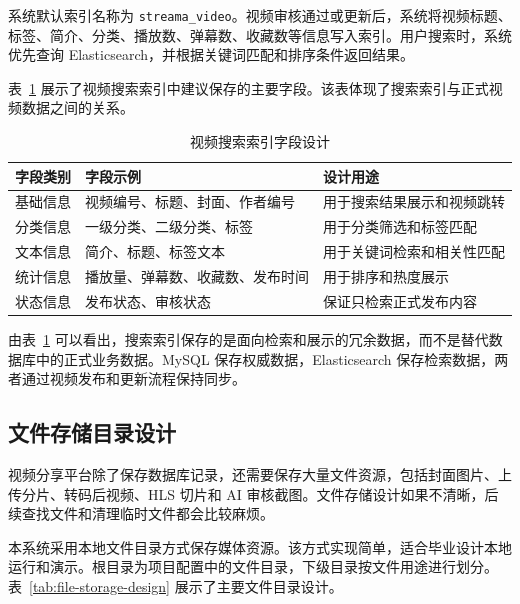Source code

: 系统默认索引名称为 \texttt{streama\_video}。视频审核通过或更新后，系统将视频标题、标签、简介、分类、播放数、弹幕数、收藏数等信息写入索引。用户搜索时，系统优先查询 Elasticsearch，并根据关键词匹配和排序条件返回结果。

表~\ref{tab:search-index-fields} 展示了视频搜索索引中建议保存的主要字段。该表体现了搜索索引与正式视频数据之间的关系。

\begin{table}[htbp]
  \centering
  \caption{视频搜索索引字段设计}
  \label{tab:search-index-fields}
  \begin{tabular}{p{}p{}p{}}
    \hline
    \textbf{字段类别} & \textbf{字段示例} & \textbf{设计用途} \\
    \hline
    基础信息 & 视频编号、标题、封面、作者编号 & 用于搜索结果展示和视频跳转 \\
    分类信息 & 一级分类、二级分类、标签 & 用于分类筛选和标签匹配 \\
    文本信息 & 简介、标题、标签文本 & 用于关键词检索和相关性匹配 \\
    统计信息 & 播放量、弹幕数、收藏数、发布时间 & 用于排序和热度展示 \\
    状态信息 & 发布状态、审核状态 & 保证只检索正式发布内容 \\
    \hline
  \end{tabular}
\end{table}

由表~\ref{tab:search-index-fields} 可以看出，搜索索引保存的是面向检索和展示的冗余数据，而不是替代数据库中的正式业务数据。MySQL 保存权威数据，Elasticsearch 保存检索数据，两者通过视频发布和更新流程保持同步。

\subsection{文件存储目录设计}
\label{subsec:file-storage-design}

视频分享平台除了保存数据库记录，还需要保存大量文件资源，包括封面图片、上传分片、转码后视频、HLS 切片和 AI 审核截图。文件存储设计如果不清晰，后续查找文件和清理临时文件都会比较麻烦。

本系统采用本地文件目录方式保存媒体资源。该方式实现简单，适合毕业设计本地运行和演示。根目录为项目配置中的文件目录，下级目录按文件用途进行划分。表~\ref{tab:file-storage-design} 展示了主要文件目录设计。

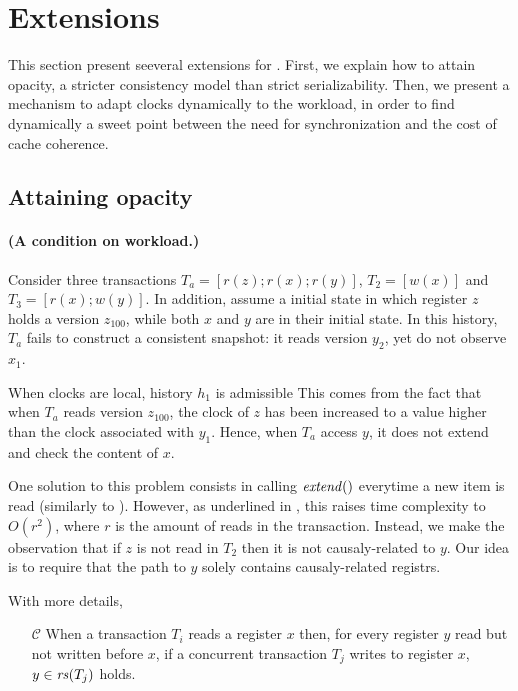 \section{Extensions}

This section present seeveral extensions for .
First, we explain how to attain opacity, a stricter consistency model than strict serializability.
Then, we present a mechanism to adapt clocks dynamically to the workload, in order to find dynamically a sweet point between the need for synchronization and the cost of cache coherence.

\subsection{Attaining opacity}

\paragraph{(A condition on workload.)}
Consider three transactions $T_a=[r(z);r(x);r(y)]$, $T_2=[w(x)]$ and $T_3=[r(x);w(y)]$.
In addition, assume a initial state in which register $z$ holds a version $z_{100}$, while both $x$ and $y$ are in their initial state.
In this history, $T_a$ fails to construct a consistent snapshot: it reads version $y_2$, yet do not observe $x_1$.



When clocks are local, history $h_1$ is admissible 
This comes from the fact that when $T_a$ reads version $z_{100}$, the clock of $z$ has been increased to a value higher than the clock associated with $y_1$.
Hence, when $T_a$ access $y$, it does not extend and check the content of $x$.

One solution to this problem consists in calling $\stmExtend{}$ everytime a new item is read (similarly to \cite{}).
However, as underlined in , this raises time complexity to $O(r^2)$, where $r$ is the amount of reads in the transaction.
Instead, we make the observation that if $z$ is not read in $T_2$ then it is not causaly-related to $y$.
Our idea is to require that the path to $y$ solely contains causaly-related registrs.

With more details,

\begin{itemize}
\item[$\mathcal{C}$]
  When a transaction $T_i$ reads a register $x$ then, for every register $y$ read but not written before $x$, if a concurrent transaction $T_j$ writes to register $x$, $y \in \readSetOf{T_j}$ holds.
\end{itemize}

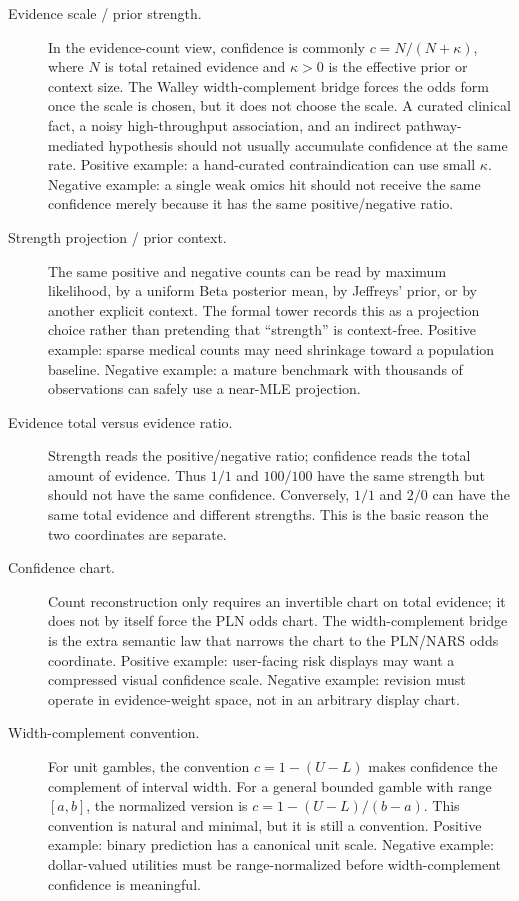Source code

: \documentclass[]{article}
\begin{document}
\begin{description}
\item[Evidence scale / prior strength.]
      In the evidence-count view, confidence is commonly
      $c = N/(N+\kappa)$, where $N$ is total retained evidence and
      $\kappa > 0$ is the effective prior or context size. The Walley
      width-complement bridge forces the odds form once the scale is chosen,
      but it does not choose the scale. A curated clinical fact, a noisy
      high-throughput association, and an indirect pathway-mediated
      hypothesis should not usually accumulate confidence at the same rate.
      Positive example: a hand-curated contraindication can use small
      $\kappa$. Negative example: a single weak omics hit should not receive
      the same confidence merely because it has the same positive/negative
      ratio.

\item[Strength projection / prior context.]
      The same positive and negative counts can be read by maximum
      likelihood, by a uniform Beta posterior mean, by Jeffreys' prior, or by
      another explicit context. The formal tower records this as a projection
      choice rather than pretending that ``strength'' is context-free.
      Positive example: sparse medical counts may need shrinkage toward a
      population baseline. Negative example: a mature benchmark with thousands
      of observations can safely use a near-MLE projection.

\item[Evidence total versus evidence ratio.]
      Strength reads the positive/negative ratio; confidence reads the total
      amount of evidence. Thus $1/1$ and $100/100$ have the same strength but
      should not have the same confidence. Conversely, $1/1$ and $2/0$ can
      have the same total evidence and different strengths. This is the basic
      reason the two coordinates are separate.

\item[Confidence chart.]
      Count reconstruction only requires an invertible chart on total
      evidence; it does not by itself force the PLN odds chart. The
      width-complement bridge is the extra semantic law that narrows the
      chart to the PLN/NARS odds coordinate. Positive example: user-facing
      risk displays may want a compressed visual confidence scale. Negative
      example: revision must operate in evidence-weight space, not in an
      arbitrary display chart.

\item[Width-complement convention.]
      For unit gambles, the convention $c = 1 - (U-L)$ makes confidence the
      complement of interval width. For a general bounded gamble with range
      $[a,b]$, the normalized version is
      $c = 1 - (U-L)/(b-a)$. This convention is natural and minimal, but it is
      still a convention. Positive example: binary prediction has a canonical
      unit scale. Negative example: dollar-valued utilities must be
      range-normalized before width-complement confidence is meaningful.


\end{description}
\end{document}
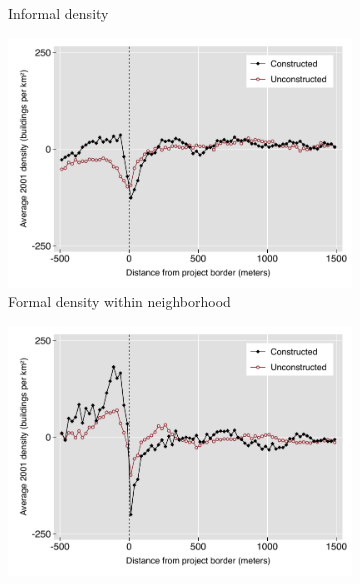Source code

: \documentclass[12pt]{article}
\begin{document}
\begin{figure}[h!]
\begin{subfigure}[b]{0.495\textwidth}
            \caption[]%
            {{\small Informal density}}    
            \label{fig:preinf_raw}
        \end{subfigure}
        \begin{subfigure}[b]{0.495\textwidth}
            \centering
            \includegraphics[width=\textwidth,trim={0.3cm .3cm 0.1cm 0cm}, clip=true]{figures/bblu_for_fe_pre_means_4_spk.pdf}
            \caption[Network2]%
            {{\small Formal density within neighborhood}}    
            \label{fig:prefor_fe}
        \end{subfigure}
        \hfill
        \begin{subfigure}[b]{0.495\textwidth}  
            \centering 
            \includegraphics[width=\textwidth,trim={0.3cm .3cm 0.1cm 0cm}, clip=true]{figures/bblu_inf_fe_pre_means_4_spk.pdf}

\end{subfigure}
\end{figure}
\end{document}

**What to do:** In copying the material, drop all pictures and keep everything else identical.

**Written answer:**
Source code

: 系统默认索引名称为 \texttt{streama\_video}。视频审核通过或更新后，系统将视频标题、标签、简介、分类、播放数、弹幕数、收藏数等信息写入索引。用户搜索时，系统优先查询 Elasticsearch，并根据关键词匹配和排序条件返回结果。

表~\ref{tab:search-index-fields} 展示了视频搜索索引中建议保存的主要字段。该表体现了搜索索引与正式视频数据之间的关系。

\begin{table}[htbp]
  \centering
  \caption{视频搜索索引字段设计}
  \label{tab:search-index-fields}
  \begin{tabular}{p{}p{}p{}}
    \hline
    \textbf{字段类别} & \textbf{字段示例} & \textbf{设计用途} \\
    \hline
    基础信息 & 视频编号、标题、封面、作者编号 & 用于搜索结果展示和视频跳转 \\
    分类信息 & 一级分类、二级分类、标签 & 用于分类筛选和标签匹配 \\
    文本信息 & 简介、标题、标签文本 & 用于关键词检索和相关性匹配 \\
    统计信息 & 播放量、弹幕数、收藏数、发布时间 & 用于排序和热度展示 \\
    状态信息 & 发布状态、审核状态 & 保证只检索正式发布内容 \\
    \hline
  \end{tabular}
\end{table}

由表~\ref{tab:search-index-fields} 可以看出，搜索索引保存的是面向检索和展示的冗余数据，而不是替代数据库中的正式业务数据。MySQL 保存权威数据，Elasticsearch 保存检索数据，两者通过视频发布和更新流程保持同步。

\subsection{文件存储目录设计}
\label{subsec:file-storage-design}

视频分享平台除了保存数据库记录，还需要保存大量文件资源，包括封面图片、上传分片、转码后视频、HLS 切片和 AI 审核截图。文件存储设计如果不清晰，后续查找文件和清理临时文件都会比较麻烦。

本系统采用本地文件目录方式保存媒体资源。该方式实现简单，适合毕业设计本地运行和演示。根目录为项目配置中的文件目录，下级目录按文件用途进行划分。表~\ref{tab:file-storage-design} 展示了主要文件目录设计。

 \section{Extensions}

This section present seeveral extensions for .
First, we explain how to attain opacity, a stricter consistency model than strict serializability.
Then, we present a mechanism to adapt clocks dynamically to the workload, in order to find dynamically a sweet point between the need for synchronization and the cost of cache coherence.

\subsection{Attaining opacity}

\paragraph{(A condition on workload.)}
Consider three transactions $T_a=[r(z);r(x);r(y)]$, $T_2=[w(x)]$ and $T_3=[r(x);w(y)]$.
In addition, assume a initial state in which register $z$ holds a version $z_{100}$, while both $x$ and $y$ are in their initial state.
In this history, $T_a$ fails to construct a consistent snapshot: it reads version $y_2$, yet do not observe $x_1$.



When clocks are local, history $h_1$ is admissible 
This comes from the fact that when $T_a$ reads version $z_{100}$, the clock of $z$ has been increased to a value higher than the clock associated with $y_1$.
Hence, when $T_a$ access $y$, it does not extend and check the content of $x$.

One solution to this problem consists in calling $\stmExtend{}$ everytime a new item is read (similarly to \cite{}).
However, as underlined in , this raises time complexity to $O(r^2)$, where $r$ is the amount of reads in the transaction.
Instead, we make the observation that if $z$ is not read in $T_2$ then it is not causaly-related to $y$.
Our idea is to require that the path to $y$ solely contains causaly-related registrs.

With more details,

\begin{itemize}
\item[$\mathcal{C}$]
  When a transaction $T_i$ reads a register $x$ then, for every register $y$ read but not written before $x$, if a concurrent transaction $T_j$ writes to register $x$, $y \in \readSetOf{T_j}$ holds.
\end{itemize}

Source code

: \documentclass[]{article}
\begin{document}
\begin{description}
\item[Evidence scale / prior strength.]
      In the evidence-count view, confidence is commonly
      $c = N/(N+\kappa)$, where $N$ is total retained evidence and
      $\kappa > 0$ is the effective prior or context size. The Walley
      width-complement bridge forces the odds form once the scale is chosen,
      but it does not choose the scale. A curated clinical fact, a noisy
      high-throughput association, and an indirect pathway-mediated
      hypothesis should not usually accumulate confidence at the same rate.
      Positive example: a hand-curated contraindication can use small
      $\kappa$. Negative example: a single weak omics hit should not receive
      the same confidence merely because it has the same positive/negative
      ratio.

\item[Strength projection / prior context.]
      The same positive and negative counts can be read by maximum
      likelihood, by a uniform Beta posterior mean, by Jeffreys' prior, or by
      another explicit context. The formal tower records this as a projection
      choice rather than pretending that ``strength'' is context-free.
      Positive example: sparse medical counts may need shrinkage toward a
      population baseline. Negative example: a mature benchmark with thousands
      of observations can safely use a near-MLE projection.

\item[Evidence total versus evidence ratio.]
      Strength reads the positive/negative ratio; confidence reads the total
      amount of evidence. Thus $1/1$ and $100/100$ have the same strength but
      should not have the same confidence. Conversely, $1/1$ and $2/0$ can
      have the same total evidence and different strengths. This is the basic
      reason the two coordinates are separate.

\item[Confidence chart.]
      Count reconstruction only requires an invertible chart on total
      evidence; it does not by itself force the PLN odds chart. The
      width-complement bridge is the extra semantic law that narrows the
      chart to the PLN/NARS odds coordinate. Positive example: user-facing
      risk displays may want a compressed visual confidence scale. Negative
      example: revision must operate in evidence-weight space, not in an
      arbitrary display chart.

\item[Width-complement convention.]
      For unit gambles, the convention $c = 1 - (U-L)$ makes confidence the
      complement of interval width. For a general bounded gamble with range
      $[a,b]$, the normalized version is
      $c = 1 - (U-L)/(b-a)$. This convention is natural and minimal, but it is
      still a convention. Positive example: binary prediction has a canonical
      unit scale. Negative example: dollar-valued utilities must be
      range-normalized before width-complement confidence is meaningful.


\end{description}
\end{document}
Source code

: \documentclass[12pt]{article}
\begin{document}
\begin{figure}[h!]
\begin{subfigure}[b]{0.495\textwidth}
            \caption[]%
            {{\small Informal density}}    
            \label{fig:preinf_raw}
        \end{subfigure}
        \begin{subfigure}[b]{0.495\textwidth}
            \centering
            \includegraphics[width=\textwidth,trim={0.3cm .3cm 0.1cm 0cm}, clip=true]{figures/bblu_for_fe_pre_means_4_spk.pdf}
            \caption[Network2]%
            {{\small Formal density within neighborhood}}    
            \label{fig:prefor_fe}
        \end{subfigure}
        \hfill
        \begin{subfigure}[b]{0.495\textwidth}  
            \centering 
            \includegraphics[width=\textwidth,trim={0.3cm .3cm 0.1cm 0cm}, clip=true]{figures/bblu_inf_fe_pre_means_4_spk.pdf}

\end{subfigure}
\end{figure}
\end{document}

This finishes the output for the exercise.